You’re an artist or you’re not. There’s no “kind of” about it.
Embrace it. Practice it. Live it.
4. Stammering when someone asks you about your work.
No one knows your art better than you. When you are given the chance to tell someone about your work, you must be able to speak intelligently. After all, who else would they turn to?
You don’t have to be well versed in all of art history, but you’ve got to know about your work. You should be able to address your materials, subjects, style, and how you fit in your art market.
To gain some vocabulary, read what other artists say about their art and watch them on videos. Plus check out my Magnetic You program that teaches how to speak and write effectively about your work.
5. Having an outdated website.
Your website is often the first place people will see your art. It should be a priority, not an afterthought.
This means it must look like it was created recently rather than 5 or more years ago. And make sure to update the content regularly.

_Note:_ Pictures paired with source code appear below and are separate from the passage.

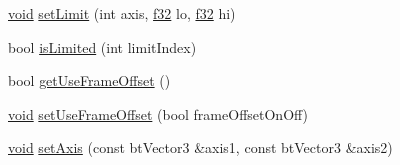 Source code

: \begin{DoxyCompactItemize}
\item 
\mbox{\hyperlink{_thread_8h_af1e856da2e658414cb2456cb6f7ebc66}{void}} \mbox{\hyperlink{classnjli_1_1_physics_constraint_generic6_dof_a8492ffdcfe56852bfc3cf940d955fed5}{set\+Limit}} (int axis, \mbox{\hyperlink{_util_8h_a5f6906312a689f27d70e9d086649d3fd}{f32}} lo, \mbox{\hyperlink{_util_8h_a5f6906312a689f27d70e9d086649d3fd}{f32}} hi)
\item 
bool \mbox{\hyperlink{classnjli_1_1_physics_constraint_generic6_dof_a4b7ccf539945ec18862d03459cc7af4d}{is\+Limited}} (int limit\+Index)
\item 
bool \mbox{\hyperlink{classnjli_1_1_physics_constraint_generic6_dof_a5e88bda1b6f298611499a60e0a431587}{get\+Use\+Frame\+Offset}} ()
\item 
\mbox{\hyperlink{_thread_8h_af1e856da2e658414cb2456cb6f7ebc66}{void}} \mbox{\hyperlink{classnjli_1_1_physics_constraint_generic6_dof_a7f85647f957150c306f7086e6a36fc0b}{set\+Use\+Frame\+Offset}} (bool frame\+Offset\+On\+Off)
\item 
\mbox{\hyperlink{_thread_8h_af1e856da2e658414cb2456cb6f7ebc66}{void}} \mbox{\hyperlink{classnjli_1_1_physics_constraint_generic6_dof_a476bea05db9265b4efacc503b6693615}{set\+Axis}} (const bt\+Vector3 \&axis1, const bt\+Vector3 \&axis2)
\end{DoxyCompactItemize}
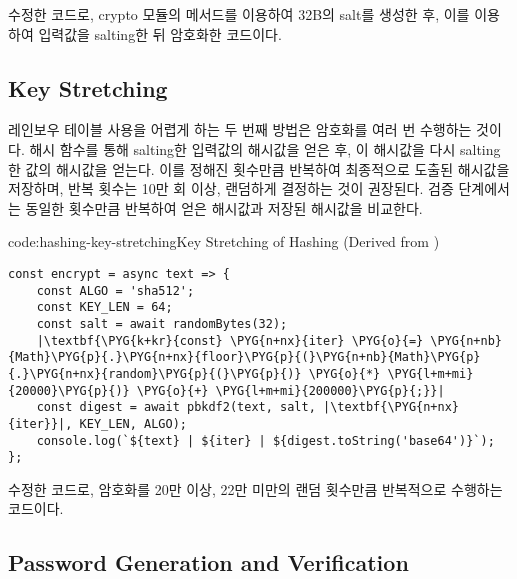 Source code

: \은 \을 수정한 코드로, crypto 모듈의  메서드를 이용하여 32B의 salt를 생성한 후, 이를 이용하여 입력값을 salting한 뒤 암호화한 코드이다.

\subsection*{Key Stretching}

레인보우 테이블 사용을 어렵게 하는 두 번째 방법은 암호화를 여러 번 수행하는 것이다. 해시 함수를 통해 salting한 입력값의 해시값을 얻은 후, 이 해시값을 다시 salting한 값의 해시값을 얻는다. 이를 정해진 횟수만큼 반복하여 최종적으로 도출된 해시값을 저장하며, 반복 횟수는 10만 회 이상, 랜덤하게 결정하는 것이 권장된다. 검증 단계에서는 동일한 횟수만큼 반복하여 얻은 해시값과 저장된 해시값을 비교한다.

\begin{code}{code:hashing-key-stretching}{Key Stretching of Hashing (Derived from )}
\begin{verbatim}
const encrypt = async text => {
    const ALGO = 'sha512';
    const KEY_LEN = 64;
    const salt = await randomBytes(32);
    |\textbf{\PYG{k+kr}{const} \PYG{n+nx}{iter} \PYG{o}{=} \PYG{n+nb}{Math}\PYG{p}{.}\PYG{n+nx}{floor}\PYG{p}{(}\PYG{n+nb}{Math}\PYG{p}{.}\PYG{n+nx}{random}\PYG{p}{(}\PYG{p}{)} \PYG{o}{*} \PYG{l+m+mi}{20000}\PYG{p}{)} \PYG{o}{+} \PYG{l+m+mi}{200000}\PYG{p}{;}}|
    const digest = await pbkdf2(text, salt, |\textbf{\PYG{n+nx}{iter}}|, KEY_LEN, ALGO);
    console.log(`${text} | ${iter} | ${digest.toString('base64')}`);
};
\end{verbatim}
\end{code}


\은 \을 수정한 코드로, 암호화를 20만 이상, 22만 미만의 랜덤 횟수만큼 반복적으로 수행하는 코드이다.

\subsection*{Password Generation and Verification}

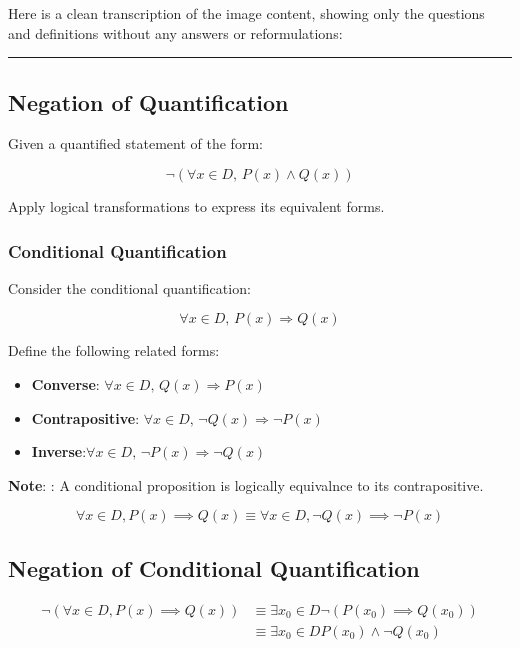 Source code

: \documentclass[
]{book}
\theoremstyle{definition}
\theoremstyle{definition}
\theoremstyle{definition}
\theoremstyle{definition}
\theoremstyle{remark}
\begin{document}
Here is a clean transcription of the image content, showing only the questions and definitions without any answers or reformulations:

\begin{center}\rule{0.5\linewidth}{0.5pt}\end{center}

\subsection{Negation of Quantification}\label{negation-of-quantification}

Given a quantified statement of the form:

\[
\neg(\forall x \in D,\, P(x) \land Q(x))
\]

Apply logical transformations to express its equivalent forms.

\subsubsection{Conditional Quantification}\label{conditional-quantification}

Consider the conditional quantification:

\[
\forall x \in D,\, P(x) \Rightarrow Q(x)
\]

Define the following related forms:

\begin{itemize}
\item
  \textbf{Converse}: \(\forall x \in D,\, Q(x) \Rightarrow P(x)\)
\item
  \textbf{Contrapositive}: \(\forall x \in D,\, \neg Q(x) \Rightarrow \neg P(x)\)
\item
  \textbf{Inverse}:\(\forall x \in D,\, \neg P(x) \Rightarrow \neg Q(x)\)
\end{itemize}

\textbf{Note}: : A conditional proposition is logically equivalnce to its contrapositive.

\[
\forall x \in D, P(x) \implies Q(x)\equiv \forall x\in D, \neg Q(x) \implies \neg P(x)
\]

\subsection{Negation of Conditional Quantification}\label{negation-of-conditional-quantification}

\begin{align}
\neg (\forall x \in D, P(x) \implies Q(x)) &\equiv \exists x_0 \in D \neg (P(x_0) \implies Q(x_0))\\
& \equiv \exists x_0 \in D P(x_0) \land  \neg Q(x_0)
\end{align}
\end{document}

6. Hiding your social media links.
Do you want people to follow you on social media? Then for Pete’s sake make it easy to find your social media links.
It used to be that it was okay for social links to be on only one page – like an About page. But who has time to poke around and find them? Make sure they’re visible on every page of your site.
7. Sending a bulk email after not being in touch with your list for over a year.
As I have shared before, the main purpose of an artist’s newsletter is to keep the list warm.
People signed up for your list because they want to hear from you.
If you don’t send regular(ish) updates, you can’t suddenly expect action from your connections.